Екатерина Колпинец поговорила с главой издательства Ad Marginem Александром Ивановым, зачем он издает сегодня Делёза и Фуко и в чем заключается главное завоевание мая 1968-го.
— В 1968 году произошла глобальная революция. В Америке — против капитализма, во Франции — против всех авторитетов и традиционных ценностей, в Чехословакии — против советского диктата. Как вы считаете, почему люди из разных уголков планеты одновременно впали в революционный раж?
— Пришел конец эпохи железных богов. Конец мира, где все подчинено заводскому гудку. На смену индустриальной культуре приходит постиндустриальная. Французский социолог Люк Болтански описывает этот период как время смены правления: на смену производственному менеджменту начинает приходить информационный. Активными участниками майских событий были студенты. Понятно, что их не устраивала старая вертикальная система управления. За этой системой управления стояли люди, пережившие Вторую мировую. Тогдашней молодежи не нравился стиль военных людей.
— Жиль Делёз в статье «Мая 1968-го не было» пишет, что французское общество оказалось не способно усвоить уроки тех событий.

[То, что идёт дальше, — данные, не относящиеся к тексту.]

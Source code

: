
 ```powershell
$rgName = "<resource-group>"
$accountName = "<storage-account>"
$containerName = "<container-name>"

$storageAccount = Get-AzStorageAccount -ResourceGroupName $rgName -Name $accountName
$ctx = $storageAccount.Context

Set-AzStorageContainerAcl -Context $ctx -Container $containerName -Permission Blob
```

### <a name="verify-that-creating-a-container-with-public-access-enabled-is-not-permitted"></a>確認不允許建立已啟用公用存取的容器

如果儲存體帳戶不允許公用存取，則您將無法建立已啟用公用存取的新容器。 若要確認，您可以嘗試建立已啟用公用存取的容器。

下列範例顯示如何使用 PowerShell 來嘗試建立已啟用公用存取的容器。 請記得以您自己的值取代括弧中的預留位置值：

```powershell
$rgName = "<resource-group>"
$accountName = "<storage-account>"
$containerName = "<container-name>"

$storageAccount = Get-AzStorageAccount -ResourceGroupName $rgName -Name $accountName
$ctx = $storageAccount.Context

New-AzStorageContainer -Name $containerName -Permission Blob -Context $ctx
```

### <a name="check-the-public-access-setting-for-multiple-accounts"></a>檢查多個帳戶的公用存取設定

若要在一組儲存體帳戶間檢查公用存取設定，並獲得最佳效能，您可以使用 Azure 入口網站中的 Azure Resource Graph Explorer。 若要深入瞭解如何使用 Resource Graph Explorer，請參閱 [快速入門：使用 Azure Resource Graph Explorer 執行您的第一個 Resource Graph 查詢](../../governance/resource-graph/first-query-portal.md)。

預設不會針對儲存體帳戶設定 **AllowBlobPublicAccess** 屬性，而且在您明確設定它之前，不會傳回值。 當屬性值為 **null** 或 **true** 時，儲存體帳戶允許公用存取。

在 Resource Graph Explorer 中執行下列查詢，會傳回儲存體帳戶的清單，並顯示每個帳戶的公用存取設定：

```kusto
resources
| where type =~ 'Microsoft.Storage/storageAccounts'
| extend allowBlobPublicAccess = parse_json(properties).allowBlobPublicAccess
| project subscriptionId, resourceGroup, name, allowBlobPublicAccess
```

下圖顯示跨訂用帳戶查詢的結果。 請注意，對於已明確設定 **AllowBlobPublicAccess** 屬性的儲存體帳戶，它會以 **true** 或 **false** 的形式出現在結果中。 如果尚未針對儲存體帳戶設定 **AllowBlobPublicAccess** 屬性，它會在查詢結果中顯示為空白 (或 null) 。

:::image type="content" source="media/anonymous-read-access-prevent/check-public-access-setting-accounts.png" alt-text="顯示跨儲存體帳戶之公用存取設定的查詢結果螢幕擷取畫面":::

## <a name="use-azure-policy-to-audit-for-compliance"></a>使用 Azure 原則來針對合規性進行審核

— Да, 1968-й не породил новых социально-культурных институций. Связанные с современным искусством, дизайном, информационным пространством, они возникают позже, но, например, Центр Помпиду во многом продолжает энергию 1968 года. Одно дело лозунги и стихийный протест, другое — их возможная реализация. Самый сильный лозунг мая 1968-го принадлежал Ги Дебору — «Никогда не работай». Это марксистская идея, для Маркса труд — это то, что должно быть преодолено. Очень странным советским аналогом Ги Дебора был Геннадий Шпаликов. Он был человеком, придумавшим настроение советских 1960-х, оттепели. Почему эта аналогия важна? Потому что ничего, кроме настроения, 1968 год нам не дал. И это огромная удача. То самое настроение из фильмов Годара есть и в фотографиях тех событий. Самым важным в годаровском кино был тип движения, состояние, которое Шпаликов описывал как «бесцельное брожение по городу», а Дебор называет «derive». Случайность встреч, случайность озарений, случайные разговоры. Вот в этом настроении и есть главное завоевание 1968 года.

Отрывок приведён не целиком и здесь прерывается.